In transit leaves can get bumped and bruised and that can cause topical damage, this is usually permanent but not risky. It’s good to look for mushy or dark spots on stems and leaves, to make sure nothing is rotting. It’s also not a bad idea to get a good sniff, you might look a little crazy but it’s an easy way to tell if something is rotting in the pot. Remove and all rotting plant material immediately as it will spread.

It’s a good idea to place your new plant somewhere a little further away from your collection for a few days while you keep an eye on it to make sure no stowaways pop up in the short term.

Identify and Research

If you’ve identified any issues during your initial inspection now is also a good time to find out how serious the problem is and what remedies there are to try. If you bought your plant at a nursery often they offer a refund or return if there are major issues.

It’s a good idea to find out what type of plant you have, and once you know, use that to look up what sort of care it requires. Knowledge is power. It’s easy to assume all plants want as much sun and water as possible but that isn’t always the case. Take special note of the type of sun your houseplant prefers, how wet or dry the soil should be, and how often you need to fertilize. I also like to familiarize myself with growth habits and problems that can happen so I can be proactive in spotting them You don’t need to be an expert, but a general idea on what your houseplant needs to thrive will go a long way.

Pick a Spot and a Pot

Now that you know what type of houseplant you have and what conditions it prefers, pick out a spot for your plant. Keep in mind the direction of the sun, how far away from the window and whether there are blinds or curtains filtering the light. The idea here is that you want to find an ideal spot and not move your plant around too much. Consider that once your plant is established and settled, moving it again will mean it has to readjust.

Now is also a great time to consider the soil conditions that your plant needs. Plants that prefer to dry out can benefit from being placed in clay pots that will help wick moisture away. Avoid clay pots for plants that prefer to stay moist or you’ll find yourself watering more often – these can do better in glazed or plastic pots. In all cases make sure your plant pot has drainage or you will definitely see issues in the future.

While plenty of plants show up well potted, some could use a better soil either for the plant or for you and how often you’ll actually remember to water it.

Have Patience

Once you’re sure your new plant is pest-free, and settled into its new home, the best thing is just a little patience. A lot of people get frustrated that their new plant isn’t doing anything at all and start trying all sorts of things to get it to grow, which does more harm than good.

The journey from where it was to your home could have been very tough on your houseplant. It’s in a new place with new light, different humidity and different water. Give some time for it to adjust fully and it’ll start growing soon enough.

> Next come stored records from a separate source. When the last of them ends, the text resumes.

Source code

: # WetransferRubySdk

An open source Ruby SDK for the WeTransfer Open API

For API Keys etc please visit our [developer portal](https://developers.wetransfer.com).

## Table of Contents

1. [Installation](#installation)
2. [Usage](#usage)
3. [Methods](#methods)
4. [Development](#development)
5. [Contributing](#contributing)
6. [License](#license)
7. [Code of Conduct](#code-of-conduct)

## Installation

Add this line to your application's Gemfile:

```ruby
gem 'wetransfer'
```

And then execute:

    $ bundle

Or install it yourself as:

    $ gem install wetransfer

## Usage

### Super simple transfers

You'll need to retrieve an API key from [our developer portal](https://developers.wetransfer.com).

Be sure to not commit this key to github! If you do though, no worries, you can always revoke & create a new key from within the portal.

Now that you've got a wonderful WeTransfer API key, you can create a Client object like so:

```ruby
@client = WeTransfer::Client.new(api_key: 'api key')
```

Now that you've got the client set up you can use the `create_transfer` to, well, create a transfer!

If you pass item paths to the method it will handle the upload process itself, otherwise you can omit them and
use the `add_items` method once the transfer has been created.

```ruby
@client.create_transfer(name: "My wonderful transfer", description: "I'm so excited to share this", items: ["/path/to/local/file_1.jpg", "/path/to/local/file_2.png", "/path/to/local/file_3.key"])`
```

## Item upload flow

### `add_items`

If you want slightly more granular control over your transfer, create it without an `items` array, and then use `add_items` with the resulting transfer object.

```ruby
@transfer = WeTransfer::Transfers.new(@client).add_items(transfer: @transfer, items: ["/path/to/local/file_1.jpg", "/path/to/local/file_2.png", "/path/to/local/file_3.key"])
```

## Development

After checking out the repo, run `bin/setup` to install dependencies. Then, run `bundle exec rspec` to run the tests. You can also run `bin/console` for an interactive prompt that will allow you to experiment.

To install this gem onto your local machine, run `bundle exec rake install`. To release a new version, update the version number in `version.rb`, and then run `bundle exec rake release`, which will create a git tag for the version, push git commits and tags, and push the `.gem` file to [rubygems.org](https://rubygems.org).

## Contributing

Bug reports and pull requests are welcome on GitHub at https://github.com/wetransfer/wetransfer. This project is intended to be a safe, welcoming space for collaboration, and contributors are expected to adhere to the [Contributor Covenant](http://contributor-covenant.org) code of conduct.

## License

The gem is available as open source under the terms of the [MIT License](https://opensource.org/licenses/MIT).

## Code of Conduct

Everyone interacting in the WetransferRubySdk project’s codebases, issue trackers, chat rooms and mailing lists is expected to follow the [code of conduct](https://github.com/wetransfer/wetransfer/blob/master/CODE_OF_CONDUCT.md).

Water according to the needs of the plant and keep an eye out for any signs the plant is struggling (browning, rotting, etc.). In some cases plants will drop all their leaves when moved just to grow them all back to fit their new environment better, but hopefully you’ll be aware of that if you’ve done your research.

Resist the urge to disturb the roots or move the plant to new locations constantly which will just continue to stress it out. Have patience and before you know, it will be thanking you with new leaves.